SOURCE MATERIAL:
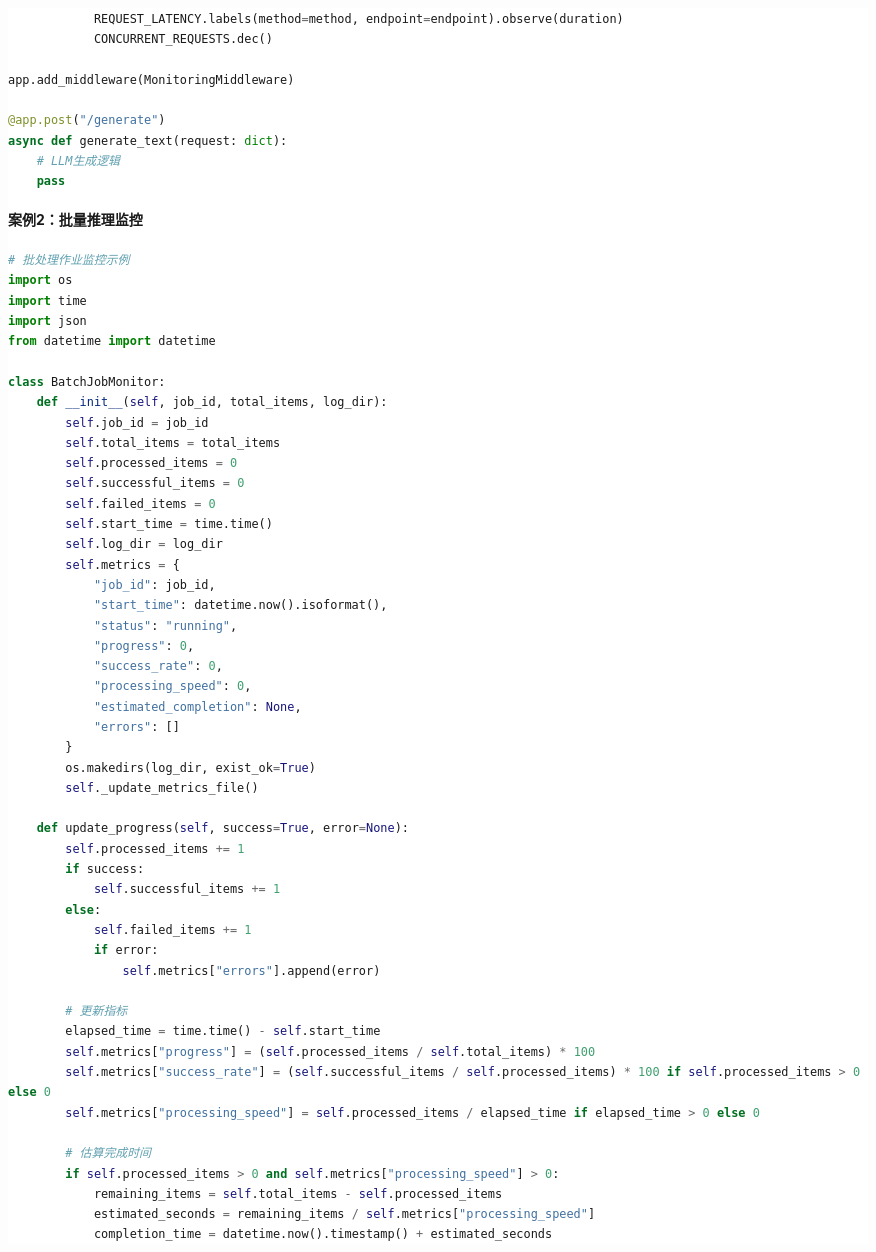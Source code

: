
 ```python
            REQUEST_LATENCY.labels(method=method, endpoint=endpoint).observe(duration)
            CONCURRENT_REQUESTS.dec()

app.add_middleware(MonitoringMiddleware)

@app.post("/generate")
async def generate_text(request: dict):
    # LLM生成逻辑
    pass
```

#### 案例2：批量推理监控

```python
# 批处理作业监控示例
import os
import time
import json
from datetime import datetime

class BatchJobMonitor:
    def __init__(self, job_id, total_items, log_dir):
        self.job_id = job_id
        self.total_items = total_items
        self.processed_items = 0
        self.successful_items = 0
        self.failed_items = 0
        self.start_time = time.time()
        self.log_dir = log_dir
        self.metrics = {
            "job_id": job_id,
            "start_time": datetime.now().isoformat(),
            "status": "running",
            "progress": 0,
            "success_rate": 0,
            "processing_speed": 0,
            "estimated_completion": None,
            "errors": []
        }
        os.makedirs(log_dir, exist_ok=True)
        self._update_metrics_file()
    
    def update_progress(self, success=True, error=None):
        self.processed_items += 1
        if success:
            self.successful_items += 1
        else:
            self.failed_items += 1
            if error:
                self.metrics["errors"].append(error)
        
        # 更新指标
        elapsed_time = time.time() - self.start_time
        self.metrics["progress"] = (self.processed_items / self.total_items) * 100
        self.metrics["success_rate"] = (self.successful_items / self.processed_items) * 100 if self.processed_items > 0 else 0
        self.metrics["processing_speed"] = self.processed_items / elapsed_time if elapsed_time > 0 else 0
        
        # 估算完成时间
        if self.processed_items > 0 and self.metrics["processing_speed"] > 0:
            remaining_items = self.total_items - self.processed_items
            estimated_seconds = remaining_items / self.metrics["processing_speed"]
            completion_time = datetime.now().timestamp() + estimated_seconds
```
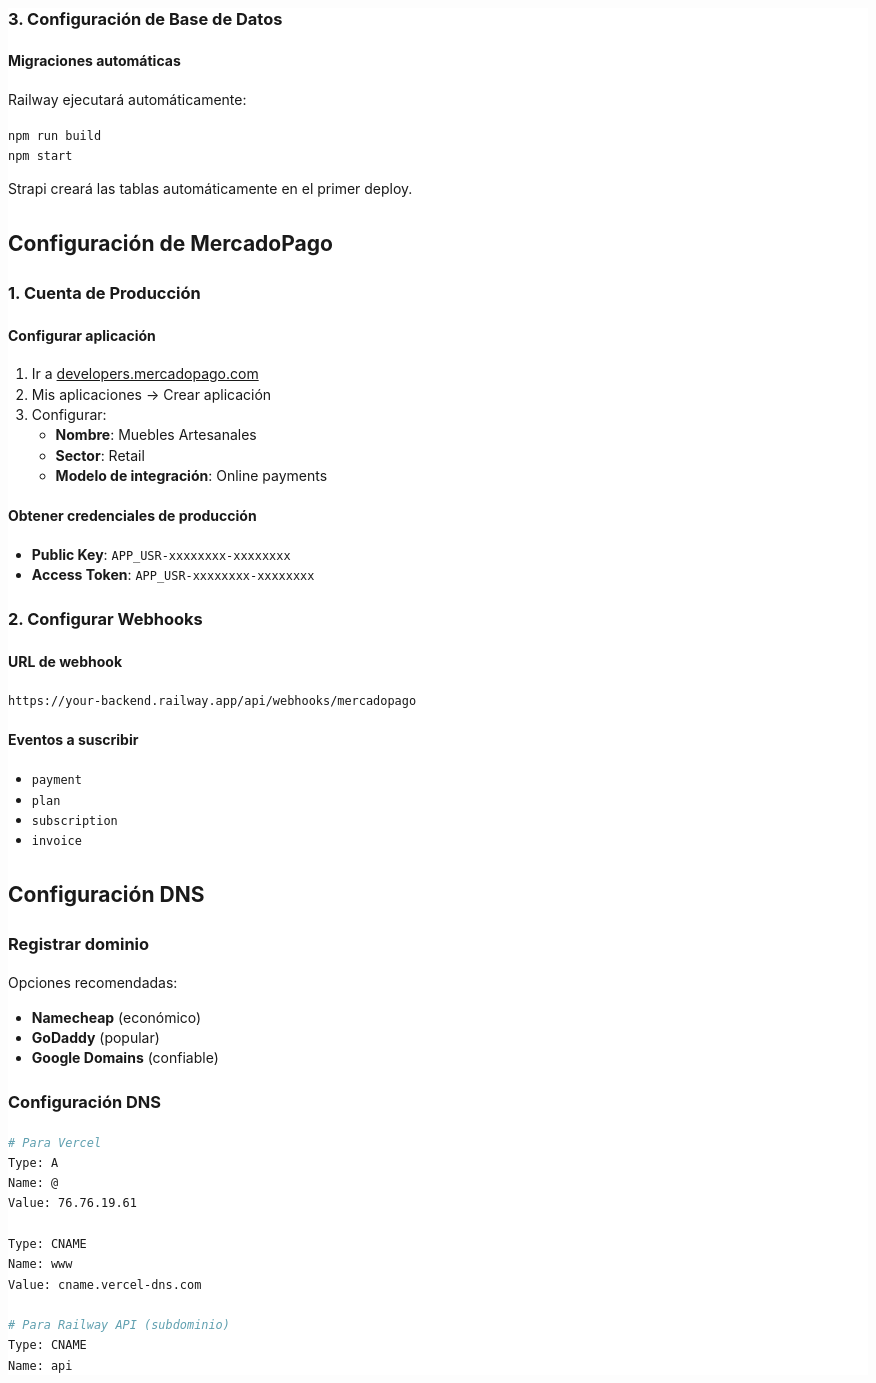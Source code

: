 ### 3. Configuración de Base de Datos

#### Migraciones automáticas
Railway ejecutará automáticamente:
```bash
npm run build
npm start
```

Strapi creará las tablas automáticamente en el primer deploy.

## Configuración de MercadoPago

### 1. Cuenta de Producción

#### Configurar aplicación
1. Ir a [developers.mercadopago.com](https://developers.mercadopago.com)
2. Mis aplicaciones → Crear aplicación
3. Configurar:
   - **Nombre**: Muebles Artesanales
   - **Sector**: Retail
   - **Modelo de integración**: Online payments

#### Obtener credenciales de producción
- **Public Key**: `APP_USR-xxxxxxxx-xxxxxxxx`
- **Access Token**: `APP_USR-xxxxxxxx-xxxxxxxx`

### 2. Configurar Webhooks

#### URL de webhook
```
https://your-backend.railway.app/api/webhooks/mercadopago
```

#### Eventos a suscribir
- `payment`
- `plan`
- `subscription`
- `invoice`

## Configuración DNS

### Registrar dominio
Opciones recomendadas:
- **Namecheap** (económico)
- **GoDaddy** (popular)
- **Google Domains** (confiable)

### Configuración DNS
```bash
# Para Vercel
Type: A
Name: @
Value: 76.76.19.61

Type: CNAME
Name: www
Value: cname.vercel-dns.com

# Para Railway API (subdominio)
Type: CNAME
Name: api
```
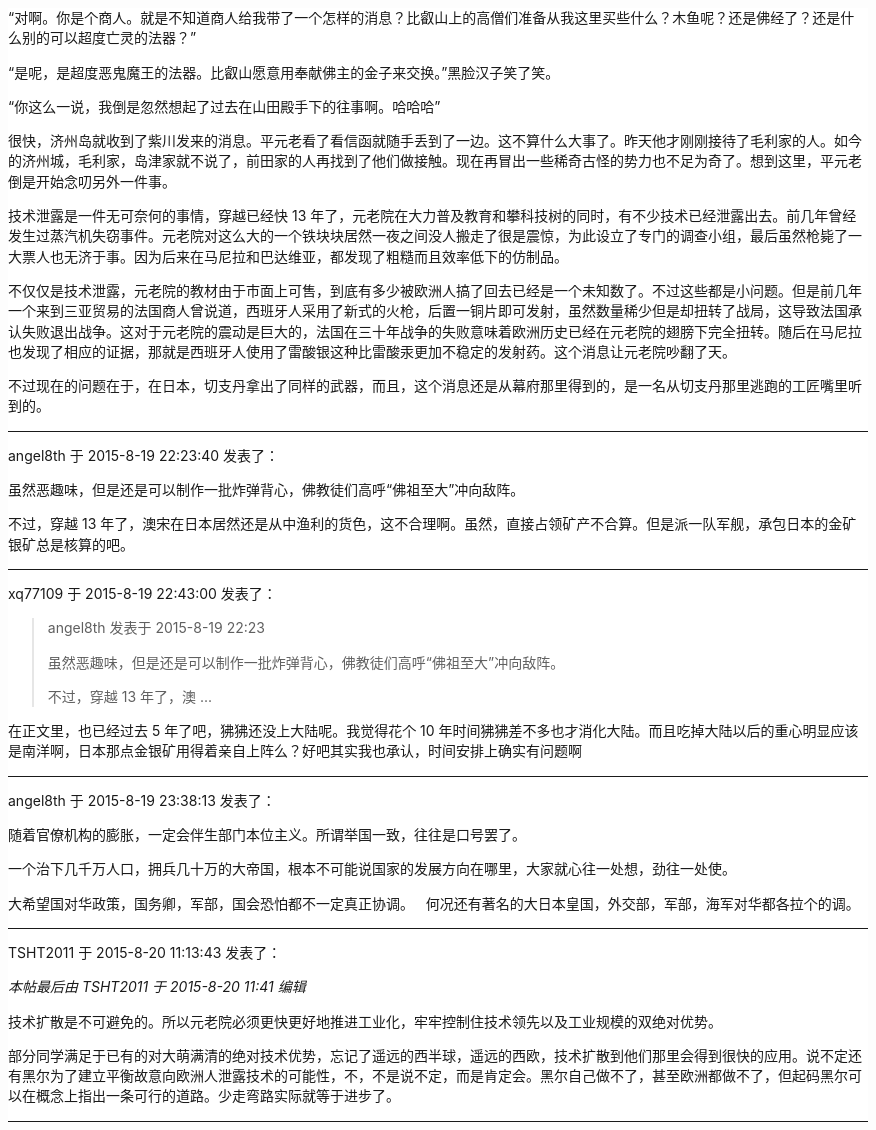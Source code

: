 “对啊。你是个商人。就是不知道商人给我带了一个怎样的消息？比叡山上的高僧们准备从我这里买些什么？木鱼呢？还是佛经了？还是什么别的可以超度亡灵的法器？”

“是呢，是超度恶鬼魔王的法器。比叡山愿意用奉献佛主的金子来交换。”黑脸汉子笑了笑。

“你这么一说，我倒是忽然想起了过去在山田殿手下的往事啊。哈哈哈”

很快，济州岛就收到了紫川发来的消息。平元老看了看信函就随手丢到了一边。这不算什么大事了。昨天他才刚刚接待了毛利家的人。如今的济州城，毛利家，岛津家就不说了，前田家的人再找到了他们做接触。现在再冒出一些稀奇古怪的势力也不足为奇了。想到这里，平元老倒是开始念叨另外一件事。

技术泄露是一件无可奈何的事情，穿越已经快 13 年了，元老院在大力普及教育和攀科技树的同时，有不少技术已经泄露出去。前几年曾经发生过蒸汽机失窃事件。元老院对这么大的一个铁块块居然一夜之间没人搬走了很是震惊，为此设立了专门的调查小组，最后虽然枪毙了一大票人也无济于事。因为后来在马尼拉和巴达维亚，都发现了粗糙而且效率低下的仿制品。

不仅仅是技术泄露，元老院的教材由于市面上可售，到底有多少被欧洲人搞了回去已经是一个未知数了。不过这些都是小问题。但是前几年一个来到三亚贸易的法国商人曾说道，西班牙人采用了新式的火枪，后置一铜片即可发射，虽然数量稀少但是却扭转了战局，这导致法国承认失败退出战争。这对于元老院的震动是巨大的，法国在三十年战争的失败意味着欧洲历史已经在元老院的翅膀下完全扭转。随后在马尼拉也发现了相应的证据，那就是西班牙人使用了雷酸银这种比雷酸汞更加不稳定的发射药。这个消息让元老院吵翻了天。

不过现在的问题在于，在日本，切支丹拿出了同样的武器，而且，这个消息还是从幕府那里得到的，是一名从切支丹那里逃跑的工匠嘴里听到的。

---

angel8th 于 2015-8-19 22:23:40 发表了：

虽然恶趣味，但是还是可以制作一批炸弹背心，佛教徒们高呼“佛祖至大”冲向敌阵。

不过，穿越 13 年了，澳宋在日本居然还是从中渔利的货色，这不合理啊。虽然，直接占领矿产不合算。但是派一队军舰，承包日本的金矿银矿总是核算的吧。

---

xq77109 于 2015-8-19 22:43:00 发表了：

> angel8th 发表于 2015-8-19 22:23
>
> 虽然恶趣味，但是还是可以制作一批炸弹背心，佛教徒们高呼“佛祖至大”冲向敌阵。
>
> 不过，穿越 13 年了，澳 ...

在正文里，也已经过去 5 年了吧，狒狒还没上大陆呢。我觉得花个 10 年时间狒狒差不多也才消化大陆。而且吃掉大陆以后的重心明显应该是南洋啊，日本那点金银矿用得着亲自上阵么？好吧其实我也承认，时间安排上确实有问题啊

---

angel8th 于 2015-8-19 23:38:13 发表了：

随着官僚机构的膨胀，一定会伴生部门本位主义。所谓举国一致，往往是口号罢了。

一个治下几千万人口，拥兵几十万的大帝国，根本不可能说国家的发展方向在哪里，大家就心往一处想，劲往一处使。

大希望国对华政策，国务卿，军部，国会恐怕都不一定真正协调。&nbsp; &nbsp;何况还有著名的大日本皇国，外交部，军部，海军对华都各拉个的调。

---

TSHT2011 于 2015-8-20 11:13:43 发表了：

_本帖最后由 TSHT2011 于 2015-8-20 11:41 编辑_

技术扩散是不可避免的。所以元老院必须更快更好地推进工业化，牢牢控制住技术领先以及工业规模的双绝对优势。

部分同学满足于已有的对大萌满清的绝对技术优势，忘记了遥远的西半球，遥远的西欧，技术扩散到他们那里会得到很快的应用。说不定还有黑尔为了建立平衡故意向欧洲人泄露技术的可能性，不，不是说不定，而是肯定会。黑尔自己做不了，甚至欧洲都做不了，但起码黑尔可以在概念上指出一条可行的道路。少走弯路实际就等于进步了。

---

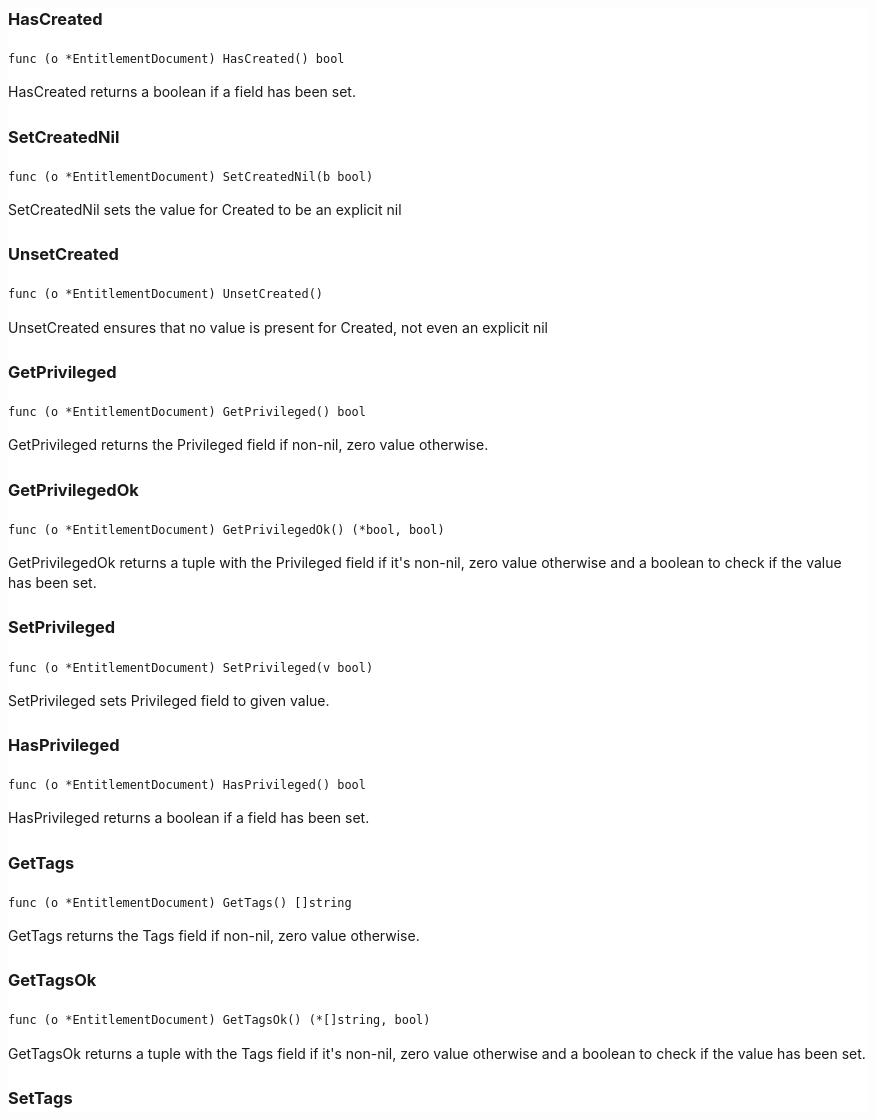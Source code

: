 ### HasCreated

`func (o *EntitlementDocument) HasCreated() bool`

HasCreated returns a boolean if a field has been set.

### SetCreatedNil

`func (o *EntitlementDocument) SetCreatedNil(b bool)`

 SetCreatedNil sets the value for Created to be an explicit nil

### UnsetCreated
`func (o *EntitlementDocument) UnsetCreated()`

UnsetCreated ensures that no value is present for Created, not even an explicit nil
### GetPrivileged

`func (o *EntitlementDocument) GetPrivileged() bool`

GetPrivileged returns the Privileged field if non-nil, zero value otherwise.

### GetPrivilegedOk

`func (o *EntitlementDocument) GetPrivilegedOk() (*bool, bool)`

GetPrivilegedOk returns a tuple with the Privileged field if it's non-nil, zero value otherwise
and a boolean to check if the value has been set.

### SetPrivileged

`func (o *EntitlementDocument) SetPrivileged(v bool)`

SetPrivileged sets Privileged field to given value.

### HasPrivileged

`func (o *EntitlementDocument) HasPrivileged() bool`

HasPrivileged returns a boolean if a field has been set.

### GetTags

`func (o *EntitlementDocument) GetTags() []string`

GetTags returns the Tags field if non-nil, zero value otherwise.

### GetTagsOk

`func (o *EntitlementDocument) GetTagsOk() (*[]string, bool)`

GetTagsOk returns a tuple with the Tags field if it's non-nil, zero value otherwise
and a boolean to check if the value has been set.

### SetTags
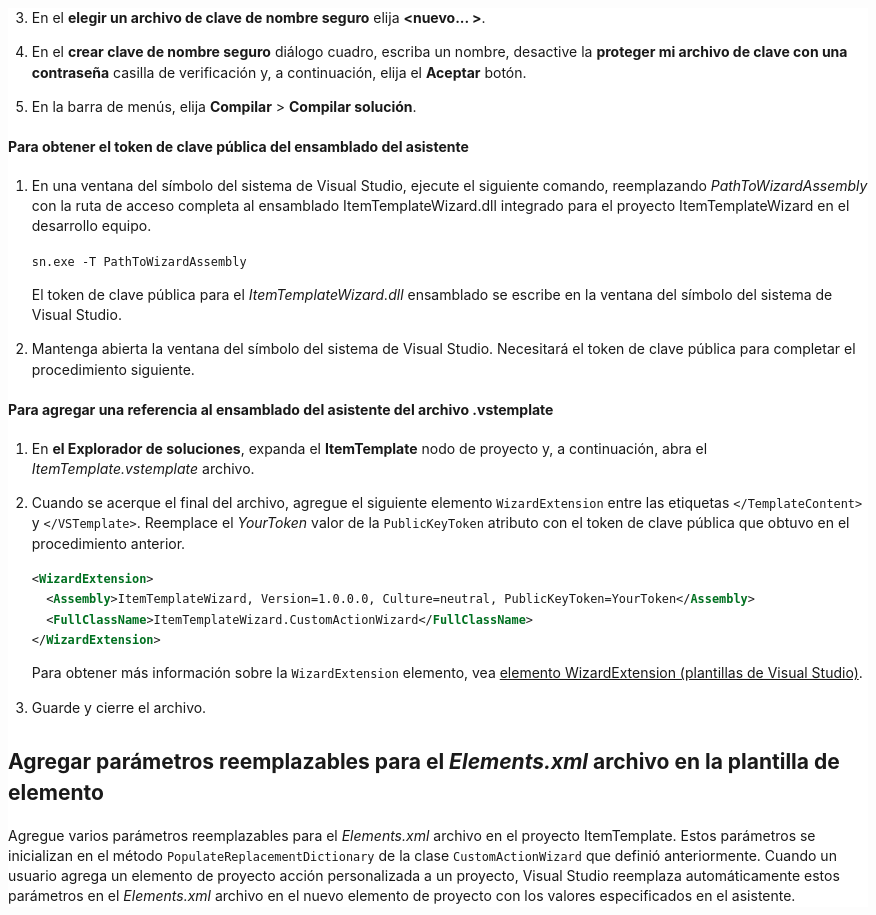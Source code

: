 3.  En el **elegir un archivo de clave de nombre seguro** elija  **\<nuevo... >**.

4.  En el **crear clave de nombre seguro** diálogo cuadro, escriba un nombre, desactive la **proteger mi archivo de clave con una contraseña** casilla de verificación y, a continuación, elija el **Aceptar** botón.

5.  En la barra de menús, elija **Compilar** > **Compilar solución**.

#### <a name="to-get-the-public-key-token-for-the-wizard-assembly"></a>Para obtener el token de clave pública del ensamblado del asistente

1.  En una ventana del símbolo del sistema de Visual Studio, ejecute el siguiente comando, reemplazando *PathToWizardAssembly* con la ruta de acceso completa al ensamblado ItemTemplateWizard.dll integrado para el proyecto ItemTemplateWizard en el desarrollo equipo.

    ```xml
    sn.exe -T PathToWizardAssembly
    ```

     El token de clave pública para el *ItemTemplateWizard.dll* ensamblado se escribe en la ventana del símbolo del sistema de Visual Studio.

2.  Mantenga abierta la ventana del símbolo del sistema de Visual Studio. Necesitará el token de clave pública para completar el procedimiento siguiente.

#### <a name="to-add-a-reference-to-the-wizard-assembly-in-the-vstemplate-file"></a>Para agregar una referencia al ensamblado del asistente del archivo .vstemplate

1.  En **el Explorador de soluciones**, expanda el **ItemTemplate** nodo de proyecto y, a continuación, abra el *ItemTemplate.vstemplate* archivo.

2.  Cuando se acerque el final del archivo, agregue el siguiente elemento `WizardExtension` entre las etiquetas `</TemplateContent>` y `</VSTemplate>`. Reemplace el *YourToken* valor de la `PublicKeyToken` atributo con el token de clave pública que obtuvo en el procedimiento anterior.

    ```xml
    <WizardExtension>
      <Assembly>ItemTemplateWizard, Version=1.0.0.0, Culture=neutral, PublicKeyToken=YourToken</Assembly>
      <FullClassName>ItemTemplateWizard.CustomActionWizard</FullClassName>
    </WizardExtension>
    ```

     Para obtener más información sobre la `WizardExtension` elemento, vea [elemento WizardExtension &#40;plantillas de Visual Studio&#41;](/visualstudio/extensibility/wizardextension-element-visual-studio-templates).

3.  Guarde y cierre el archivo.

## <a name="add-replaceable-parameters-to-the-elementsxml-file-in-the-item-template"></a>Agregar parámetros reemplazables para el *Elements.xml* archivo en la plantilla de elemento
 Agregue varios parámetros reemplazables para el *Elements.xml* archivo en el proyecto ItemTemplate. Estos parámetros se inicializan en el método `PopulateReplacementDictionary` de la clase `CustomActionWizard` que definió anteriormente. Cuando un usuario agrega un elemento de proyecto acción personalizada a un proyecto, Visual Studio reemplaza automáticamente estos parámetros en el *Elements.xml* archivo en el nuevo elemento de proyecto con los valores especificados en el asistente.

WORK REQUIRED: Above this instruction are the records; retype exactly the lines from the one containing "- **Nombre**: Muebles Artesanales" up to and including the one containing "### Registrar dominio".

EXERCISE RESPONSE:
   - **Nombre**: Muebles Artesanales
   - **Sector**: Retail
   - **Modelo de integración**: Online payments

#### Obtener credenciales de producción
- **Public Key**: `APP_USR-xxxxxxxx-xxxxxxxx`
- **Access Token**: `APP_USR-xxxxxxxx-xxxxxxxx`

### 2. Configurar Webhooks

#### URL de webhook
```
https://your-backend.railway.app/api/webhooks/mercadopago
```

#### Eventos a suscribir
- `payment`
- `plan`
- `subscription`
- `invoice`

## Configuración DNS

### Registrar dominio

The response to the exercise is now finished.